The World's #1 Renewable Energy Network for News, Information, and Companies.

Siemens Bows Out of Solar, Announces Renewed Focus on Wind and Hydro Power

Citing slow growth, low profit and high cost, Siemens AG announced that it would be selling its solar energy business as part of a larger strategy to reorganize the company's overall stake in renewable energy. According to Bloomberg, Siemens also plans to end its involvement in DESERTEC, a joint venture it entered into in late 2011, which would build an immense network of solar farms in the Sahara desert.

“Due to the changed framework conditions, lower growth and strong price pressure in the solar markets,” Siemens said in a statement earlier today, “the company’s expectations for its solar energy activities have not been met.”

Already in talks with prospective buyers, Siemens unveiled a plan earlier in October to develop an optimized infrastructure through cost reduction and the strengthening of its core activities. Indicating the company’s continued commitment to the pursuit of renewable energy, Siemens said it plans to push further into developments in wind and hydro power, which have so far proven more profitable for the company.

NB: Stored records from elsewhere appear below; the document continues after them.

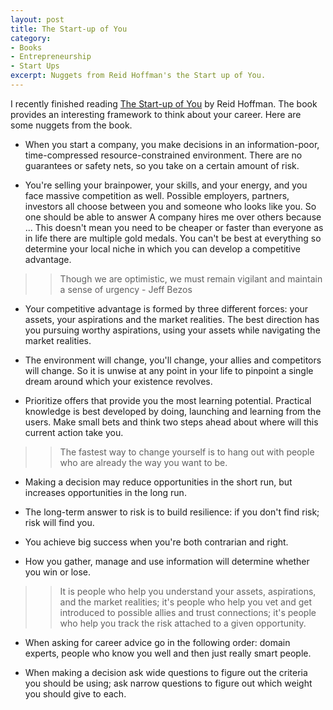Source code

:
 ```yaml
---
layout: post
title: The Start-up of You
category:
- Books
- Entrepreneurship
- Start Ups
excerpt: Nuggets from Reid Hoffman's the Start up of You.
---
```


I recently finished reading [The Start-up of You](https://www.amazon.com/Start-up-You-Future-Yourself-Transform-ebook/dp/B0050DIWHU) by Reid Hoffman. The book provides an interesting framework to think about your career. Here are some nuggets from the book.

- When you start a company, you make decisions in an information-poor, time-compressed resource-constrained environment. There are no guarantees or safety nets, so you take on a certain amount of risk.

- You're selling your brainpower, your skills, and your energy, and you face massive competition as well. Possible employers, partners, investors all choose between you and someone who looks like you. So one should be able to answer A company hires me over others because ... This doesn't mean you need to be cheaper or faster than everyone as in life there are multiple gold medals. You can't be best at everything so determine your local niche in which you can develop a competitive advantage.

>> Though we are optimistic, we must remain vigilant and maintain a sense of urgency - Jeff Bezos

- Your competitive advantage is formed by three different forces: your assets, your aspirations and the market realities. The best direction has you pursuing worthy aspirations, using your assets while navigating the market realities.

- The environment will change, you'll change, your allies and competitors will change. So it is unwise at any point in your life to pinpoint a single dream around which your existence revolves.

- Prioritize offers that provide you the most learning potential. Practical knowledge is best developed by doing, launching and learning from the users. Make small bets and think two steps ahead about where will this current action take you.

>> The fastest way to change yourself is to hang out with people who are already the way you want to be.

- Making a decision may reduce opportunities in the short run, but increases opportunities in the long run.

- The long-term answer to risk is to build resilience: if you don't find risk; risk will find you.

- You achieve big success when you're both contrarian and right.

- How you gather, manage and use information will determine whether you win or lose.

>> It is people who help you understand your assets, aspirations, and the market realities; it's people who help you vet and get introduced to possible allies and trust connections; it's people who help you track the risk attached to a given opportunity.

- When asking for career advice go in the following order: domain experts, people who know you well and then just really smart people.

- When making a decision ask wide questions to figure out the criteria you should be using; ask narrow questions to figure out which weight you should give to each.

Michael Süß, member of the Managing Board of Siemens AG and CEO of its Energy Sector, said, “the importance of renewable energies in the global power mix will continue to grow and hydro power and wind energy will remain the major renewable contributors. Our renewable energy activities will be focused on these two areas.” Süß added that Siemens is an established “clear market leader for offshore wind power farms” and said the company is “making good progress in onshore business.”

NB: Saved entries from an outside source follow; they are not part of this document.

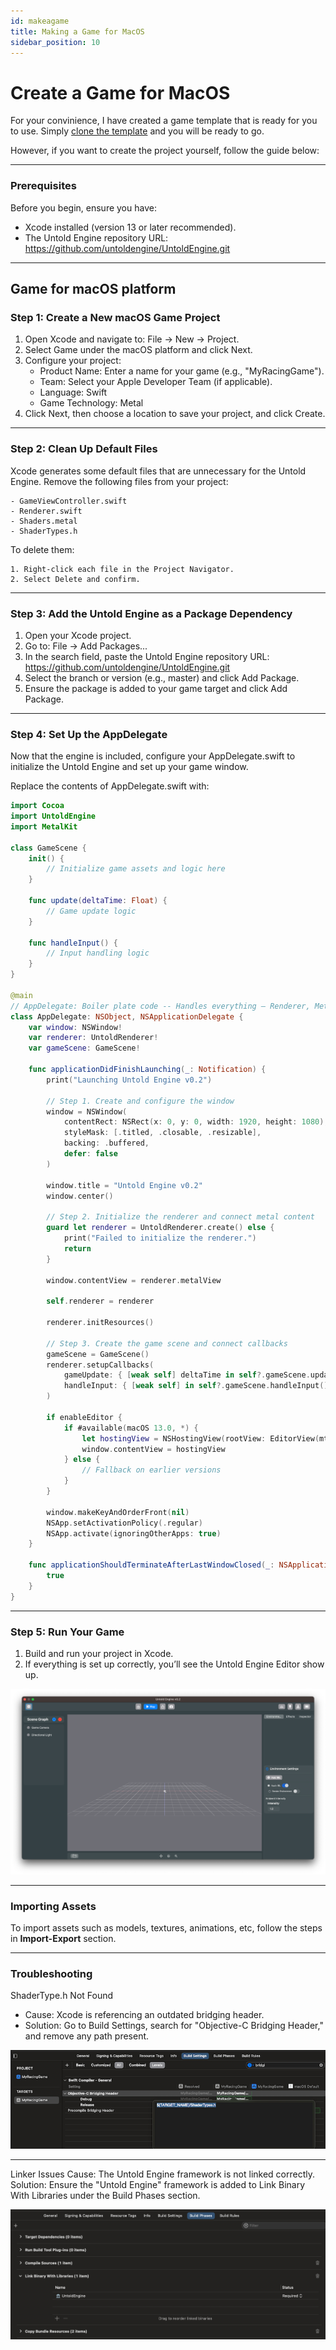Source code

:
 ```yaml
---
id: makeagame
title: Making a Game for MacOS
sidebar_position: 10
---
```


# Create a Game for MacOS

For your convinience, I have created a game template that is ready for you to use. Simply [clone the template](https://github.com/untoldengine/UntoldEngine-Game-Template) and you will be ready to go. 

However, if you want to create the project yourself,  follow the guide below:

---

### Prerequisites

Before you begin, ensure you have:

- Xcode installed (version 13 or later recommended).
- The Untold Engine repository URL: https://github.com/untoldengine/UntoldEngine.git

---
## Game for macOS platform

### Step 1: Create a New macOS Game Project

1. Open Xcode and navigate to:
    File → New → Project.
2. Select Game under the macOS platform and click Next.
3. Configure your project:
    - Product Name: Enter a name for your game (e.g., "MyRacingGame").
    - Team: Select your Apple Developer Team (if applicable).
    - Language: Swift
    - Game Technology: Metal
4. Click Next, then choose a location to save your project, and click Create.

---

### Step 2: Clean Up Default Files

Xcode generates some default files that are unnecessary for the Untold Engine. Remove the following files from your project:

    - GameViewController.swift
    - Renderer.swift
    - Shaders.metal
    - ShaderTypes.h
    
To delete them:

    1. Right-click each file in the Project Navigator.
    2. Select Delete and confirm.

---

### Step 3: Add the Untold Engine as a Package Dependency

1. Open your Xcode project.
2. Go to: File → Add Packages...
3. In the search field, paste the Untold Engine repository URL: https://github.com/untoldengine/UntoldEngine.git
4. Select the branch or version (e.g., master) and click Add Package.
5. Ensure the package is added to your game target and click Add Package.

---

### Step 4: Set Up the AppDelegate

Now that the engine is included, configure your AppDelegate.swift to initialize the Untold Engine and set up your game window.

Replace the contents of AppDelegate.swift with:

```swift
import Cocoa
import UntoldEngine
import MetalKit

class GameScene {
    init() {
        // Initialize game assets and logic here
    }

    func update(deltaTime: Float) {
        // Game update logic
    }

    func handleInput() {
        // Input handling logic
    }
}

@main
// AppDelegate: Boiler plate code -- Handles everything – Renderer, Metal setup, and GameScene initialization
class AppDelegate: NSObject, NSApplicationDelegate {
    var window: NSWindow!
    var renderer: UntoldRenderer!
    var gameScene: GameScene!

    func applicationDidFinishLaunching(_: Notification) {
        print("Launching Untold Engine v0.2")

        // Step 1. Create and configure the window
        window = NSWindow(
            contentRect: NSRect(x: 0, y: 0, width: 1920, height: 1080),
            styleMask: [.titled, .closable, .resizable],
            backing: .buffered,
            defer: false
        )

        window.title = "Untold Engine v0.2"
        window.center()

        // Step 2. Initialize the renderer and connect metal content
        guard let renderer = UntoldRenderer.create() else {
            print("Failed to initialize the renderer.")
            return
        }

        window.contentView = renderer.metalView

        self.renderer = renderer

        renderer.initResources()

        // Step 3. Create the game scene and connect callbacks
        gameScene = GameScene()
        renderer.setupCallbacks(
            gameUpdate: { [weak self] deltaTime in self?.gameScene.update(deltaTime: deltaTime) },
            handleInput: { [weak self] in self?.gameScene.handleInput() }
        )

        if enableEditor {
            if #available(macOS 13.0, *) {
                let hostingView = NSHostingView(rootView: EditorView(mtkView: renderer.metalView))
                window.contentView = hostingView
            } else {
                // Fallback on earlier versions
            }
        }

        window.makeKeyAndOrderFront(nil)
        NSApp.setActivationPolicy(.regular)
        NSApp.activate(ignoringOtherApps: true)
    }

    func applicationShouldTerminateAfterLastWindowClosed(_: NSApplication) -> Bool {
        true
    }
}

```
---

### Step 5: Run Your Game

1. Build and run your project in Xcode.
2. If everything is set up correctly, you’ll see the Untold Engine Editor show up.

![untoldengineditor](../images/engine-editor-startup.png)

---

### Importing Assets

To import assets such as models, textures, animations, etc, follow the steps in **Import-Export** section.

---

### Troubleshooting

ShaderType.h Not Found

- Cause: Xcode is referencing an outdated bridging header.
- Solution: Go to Build Settings, search for "Objective-C Bridging Header," and remove any path present.


![bridgeheader](../images/bridgingheader.png)

---

Linker Issues
Cause: The Untold Engine framework is not linked correctly.
Solution: Ensure the "Untold Engine" framework is added to Link Binary With Libraries under the Build Phases section.

![linkerissue](../images/linkerissue.png)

Despite the intended dissolution of its solar division, Siemens said it would continue to manufacture products for solar thermal and photovoltaic power plants. These products will include generators, steam turbines, control systems, and grid technology. Siemens has also pledged to continue operations of its solar thermal energy and photovoltaic business units until both have been sold, ensuring continuity of business for its existing contractual obligations.

Ingo-Martin Schachel, an analyst with Commerzbank AG in Frankfurt, told Bloomberg that the reasoning behind the decision by Siemens to divest its solar business activities was “obvious” and added: “Solar is no core business and no core competency of Siemens. The growth prospects for these markets have deteriorated such that there is really no reason to remain active here.”

Calling solar thermal energy “a hard sell,” head of solar research for Bloomberg New Energy Finance Jenny Chase said, “This is more evidence that there is no such thing as too big to fail at the solar industry.”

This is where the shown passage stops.